The legal filing states:

  • On or around February 20, 2025, HRM awarded the contact to the Respondent, Imperial Cleaners Ltd (“Imperial”). Imperial’s employees are not unionized.

  • Imperial’s bid failed to meet the necessary requirements of the Procurement Policy (Administrative Order Number 2O22-0120-ADM) (the “Policy”) namely:
    • It failed to provide a “fair/living wage” in accordance with s. 21(2)(0) and 21(3) of the Policy, and as further described in Appendix “C” of the Policy, and
    • it failed to achieve social value or social impacts such as socially responsible production.
  • HRM failed to properly weight or score the living wage and social value components of the Policy when preparing the bid tender package and evaluating the bids.

  • HRM failed to request that Imperial provide HRM evidence of its compliance with the living wage requirements set out Section 8 of in Appendix “C” of the Policy.

  • The decision to award the contract to Imperial was therefore unreasonable and/or incorrect and should be quashed.

BACKGROUND

Prior to the NS Supreme Court filing, SEIU wrote to the HRM’s Chief Administrative Officer, Cathie O’Toole, Mayor Fillmore, and City Councillors.

The CAO, Mayor, and City Councillors were advised that through several interviews that SEIU had conducted with non-union workers of Imperial Cleaners LTD at multiple HRM-owned properties, it was revealed that Imperial Cleaners had not been paying its employees a living wage. 

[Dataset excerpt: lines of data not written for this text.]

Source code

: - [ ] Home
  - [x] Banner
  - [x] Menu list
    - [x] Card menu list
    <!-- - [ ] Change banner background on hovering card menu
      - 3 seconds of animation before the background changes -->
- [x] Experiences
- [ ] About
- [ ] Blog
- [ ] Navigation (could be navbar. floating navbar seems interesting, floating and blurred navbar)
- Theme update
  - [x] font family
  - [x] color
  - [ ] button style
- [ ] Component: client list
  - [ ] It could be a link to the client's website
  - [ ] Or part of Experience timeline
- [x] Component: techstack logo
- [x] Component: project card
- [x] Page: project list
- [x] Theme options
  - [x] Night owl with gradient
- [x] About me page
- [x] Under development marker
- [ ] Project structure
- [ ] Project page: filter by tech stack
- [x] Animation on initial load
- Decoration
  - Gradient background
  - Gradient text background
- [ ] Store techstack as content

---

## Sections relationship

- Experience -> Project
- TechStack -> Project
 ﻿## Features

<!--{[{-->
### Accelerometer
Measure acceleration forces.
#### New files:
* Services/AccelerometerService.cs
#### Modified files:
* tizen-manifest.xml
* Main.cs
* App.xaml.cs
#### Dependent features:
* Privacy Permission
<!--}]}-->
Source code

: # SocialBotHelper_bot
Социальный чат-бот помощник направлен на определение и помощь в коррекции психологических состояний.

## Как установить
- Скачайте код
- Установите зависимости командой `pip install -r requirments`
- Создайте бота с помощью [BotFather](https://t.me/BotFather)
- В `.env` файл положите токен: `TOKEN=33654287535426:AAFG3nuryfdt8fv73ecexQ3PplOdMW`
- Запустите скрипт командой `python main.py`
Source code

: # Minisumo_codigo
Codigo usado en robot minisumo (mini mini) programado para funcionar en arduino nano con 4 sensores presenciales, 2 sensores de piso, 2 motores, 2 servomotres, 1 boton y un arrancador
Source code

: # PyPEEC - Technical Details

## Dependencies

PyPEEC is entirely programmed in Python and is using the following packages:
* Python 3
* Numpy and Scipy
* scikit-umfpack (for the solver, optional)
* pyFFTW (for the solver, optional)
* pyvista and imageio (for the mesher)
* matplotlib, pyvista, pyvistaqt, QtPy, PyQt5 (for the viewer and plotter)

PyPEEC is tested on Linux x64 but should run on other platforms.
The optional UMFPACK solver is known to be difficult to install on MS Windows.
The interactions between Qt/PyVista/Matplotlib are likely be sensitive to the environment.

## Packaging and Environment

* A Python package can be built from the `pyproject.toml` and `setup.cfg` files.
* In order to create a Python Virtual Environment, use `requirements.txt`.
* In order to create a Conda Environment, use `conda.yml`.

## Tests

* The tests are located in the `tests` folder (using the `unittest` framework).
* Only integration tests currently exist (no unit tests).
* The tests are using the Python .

This was a direct violation of the HRM Living Wage Requirement that O’Toole and many Councillors had professed was being practiced by their suppliers, specifically in eligible contracts that were awarded since the implementation of the 2022 Administrative Order.

SEIU further advised that they believed Imperial Cleaners has a strategy to acquire custodial contracts at the lower bid with the egregious intentions of circumventing HRM’s procurement requirements. It also advised that it is reasonable to assume based on their investigations that Imperial Cleaners would continue its pattern of violating the Living Wage ordinance at the Alderney Gate site when it took hold of custodial services on March 1, 2025.

No action was taken by the HRM at the time.

In December 2025, a second letter was sent via email to the Acting Chief Administrative Officer, Brad Anguish, with Mayor Fillmore, Honorable Councillors and Relevant Staff all copied, about the severe labour violations of janitors at HRM sites. The officials were notified of the legal complaints that had been filed against Imperial Cleaners at the Labour Standards Division of the Department of Labour and Advanced Education, as well as the Nova Scotia Labour Board.